GOAL OF THE EXERCISE: Pick out each line of the records in which the word "Authentication" appears.

MATERIAL TO PROCESS:
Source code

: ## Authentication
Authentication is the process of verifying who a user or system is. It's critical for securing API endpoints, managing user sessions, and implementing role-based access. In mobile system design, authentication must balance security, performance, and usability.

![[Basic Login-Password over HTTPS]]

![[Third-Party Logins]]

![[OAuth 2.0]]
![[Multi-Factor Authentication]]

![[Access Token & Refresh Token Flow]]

ANSWER SECTION:
: ## Authentication
Authentication is the process of verifying who a user or system is. It's critical for securing API endpoints, managing user sessions, and implementing role-based access. In mobile system design, authentication must balance security, performance, and usability.
![[Multi-Factor Authentication]]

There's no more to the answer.